Eating Around Georgia Tech: City Cafe

I started off the morning on a quest for Sublime Donuts, but today is their day off.  Instead, I had breakfast at City Cafe on 10th Street.  I've had lunch there before but this was my first breakfast.  Overall, this is a standard coffee shop with the usual assortment of American food on the menu.  My waffle and turkey sausage were good and competently executed; no surprises here.

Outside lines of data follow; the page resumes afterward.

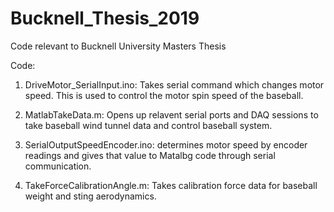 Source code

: # Bucknell_Thesis_2019
Code relevant to Bucknell University Masters Thesis 

Code:


1) DriveMotor_SerialInput.ino: Takes serial command which changes motor speed. This is used to control the motor spin speed of the baseball.

2) MatlabTakeData.m: Opens up relavent serial ports and DAQ sessions to take baseball wind tunnel data and control baseball system.

3) SerialOutputSpeedEncoder.ino: determines motor speed by encoder readings and gives that value to Matalbg code through serial communication.

4) TakeForceCalibrationAngle.m: Takes calibration force data for baseball weight and sting aerodynamics. 


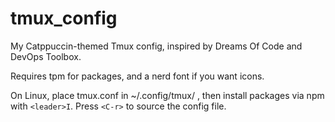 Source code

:# tmux_config
My Catppuccin-themed Tmux config, inspired by Dreams Of Code and DevOps Toolbox.

Requires tpm for packages, and a nerd font if you want icons.

On Linux, place tmux.conf in ~/.config/tmux/ , then install packages via npm with `<leader>I`. Press `<C-r>` to source the config file.
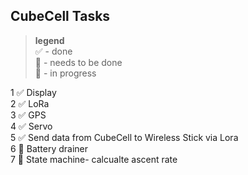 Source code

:## CubeCell Tasks
> **legend** <br> 
✅ - done <br>
🔳 - needs to be done<br>
💬 - in progress<br>

1 ✅ Display <br>
2 ✅ LoRa <br>
3 ✅ GPS <br>
4 ✅ Servo <br>
5 ✅ Send data from CubeCell to Wireless Stick via Lora <br>
6 🔳 Battery drainer <br>
7 🔳 State machine- calcualte ascent rate <br>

We are regulars at Quinnie's, so a review is overdue. It bills itself as a barbeque restaurant but it is much more than that. The menu, to use examples from two recent entries, is a combination of Dusty's and Matthews Cafeteria. Quinnie's has some excellent BBQ---its pulled meats and ribs are both excellent. But it also has fried chicken that is truly outstanding. It also regularly serves excellent fish. The vegetables are some of the best in town. I am particularly fond of the rutabaga, fried okra, and collard greens. All the vegetable dishes are cooked without added meat. Quinnie's is in a very, very low-key location in a strip mall at the corner of LaVista and Oak Grove. But I have been surprised at the number of people, even non-locals, who know about Quinnie's. It's still hanging on and now is the time to visit.

Farewell to Dusty's

I stopped by Dusty's for my usual Saturday lunch to find that today is their last day. They will still have a catering operation and some take-out but no sit-down service. It seems they lost their lease. Why a landlord would run off a successful tenant in this economy is beyond me. All this makes me wonder about the future landscape of food in Atlanta. Restaurants are closing left and right, many of them fixtures in their neighborhoods. What will be left when the economy recovers? How long will it take for the new neighborhood institutions to emerge?

A small experiment

I tried a variation on custard tonight just to see what happened. To make coconut custard, I replaced the milk with coconut milk. I used one can, which was 2/3 of the amount required, so I used regular milk for the rest. I was afraid that the coconut milk would separate but it worked fine. It didn't, however, impart the coconut flavor that I had hoped for. My search for the ultimate coconut custard continues.

Decatur: Pastries a Go Go

Pastries a Go Go is in downtown Decatur. I've been there twice and it seems to be a very popular spot. Despite the name, it has a full menu. I had a Greek salad and vegetable soup. The Greek salad was very good with a sweet balsamic vinegar dressing. But I should use this opportunity to air my grieveances about Greek salads. I've eaten Greek salads in Greece. (They're called mother's salad there. Ordering a Greek salad in Greece is about as productive as ordering a Denver omelet in Denver.) Their Greek salads don't have lettuce---they are tomatoes, onion, green pepper, and feta cheese. For some reason---probably cost---Americans insist on filling their Greek salads with lettuce. But it is Pastries a Go Go and my thoughts eventually strayed from my healthy lunch to the glass case of cakes and cookies. The individual buttercream cakes sang their siren song to me, but I managed to resist their allure. I finally foundered on the shoals of a macadamia nut an

Rise 'n Dine

Rise 'n Dine is across from Emory. It's one of those nouveau diners that specialize in breakfast and lunch. When I saw that they had sweet potato pancakes, I knew what I wanted. The pancakes were fine. I ordered them with fruit and was disappointed when a cup of citrus and melon appeared next to my pancakes. I was looking forward to cooked fruit on and in the pancakes as a complement to the sweet potatoes.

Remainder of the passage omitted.